• _INSTRUCTIONS FOR THE TASK_: Return each line of the records below that contains the word "пункта".

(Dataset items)

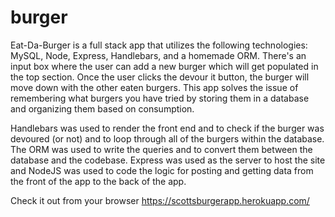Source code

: # burger

Eat-Da-Burger is a full stack app that utilizes the following technologies: MySQL, Node, Express, Handlebars, and a homemade ORM. There's an input box where the user can add a new burger which will get populated in the top section. Once the user clicks the devour it button, the burger will move down with the other eaten burgers. This app solves the issue of remembering what burgers you have tried by storing them in a database and organizing them based on consumption.

Handlebars was used to render the front end and to check if the burger was devoured (or not) and to loop through all of the burgers within the database. The ORM was used to write the queries and to convert them between the database and the codebase. Express was used as the server to host the site and NodeJS was used to code the logic for posting and getting data from the front of the app to the back of the app. 

Check it out from your browser https://scottsburgerapp.herokuapp.com/
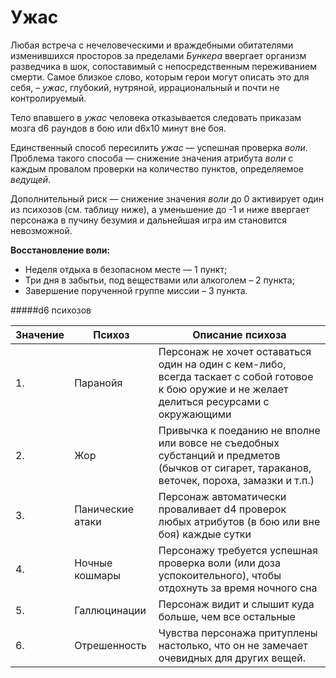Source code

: # Ужас

Любая встреча с нечеловеческими и враждебными обитателями изменившихся просторов за пределами *Бункера* ввергает организм разведчика в шок, сопоставимый с непосредственным переживанием смерти. Самое близкое слово, которым герои могут описать это для себя, – *ужас*, глубокий, нутряной, иррациональный и почти не контролируемый.

Тело впавшего в *ужас* человека отказывается следовать приказам мозга d6 раундов в бою или d6x10 минут вне боя.

Единственный способ пересилить *ужас* — успешная проверка *воли*. Проблема такого способа — снижение значения атрибута *воли* с каждым провалом проверки на количество пунктов, определяемое *ведущей*.

Дополнительный риск — снижение значения *воли* до 0 активирует один из психозов (см. таблицу ниже), а уменьшение до -1 и ниже ввергает персонажа в пучину безумия и дальнейшая игра им становится невозможной.

**Восстановление воли:**
- Неделя отдыха в безопасном месте — 1 пункт;
- Три дня в забытьи, под веществами или алкоголем – 2 пункта;
- Завершение порученной группе миссии – 3 пункта.

#####d6 психозов

|Значение|Психоз|Описание психоза|
| ------------ | ------------ | ------------ | 
|1.|Паранойя|Персонаж не хочет оставаться один на один с кем-либо, всегда таскает с собой готовое к бою оружие и не желает делиться ресурсами с окружающими|
|2.|Жор|Привычка к поеданию не вполне или вовсе не съедобных субстанций и предметов (бычков от сигарет, тараканов, веточек, пороха, замазки и т.п.)|
|3.|Панические атаки|Персонаж автоматически проваливает d4 проверок любых атрибутов (в бою или вне боя) каждые сутки|
|4.|Ночные кошмары|Персонажу требуется успешная проверка воли (или доза успокоительного), чтобы отдохнуть за время ночного сна|
|5.|Галлюцинации|Персонаж видит и слышит куда больше, чем все остальные|
|6.|Отрешенность|Чувства персонажа притуплены настолько, что он не замечает очевидных для других вещей.|Ы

• _RESULT OF THE TASK_:
- Три дня в забытьи, под веществами или алкоголем – 2 пункта;
- Завершение порученной группе миссии – 3 пункта.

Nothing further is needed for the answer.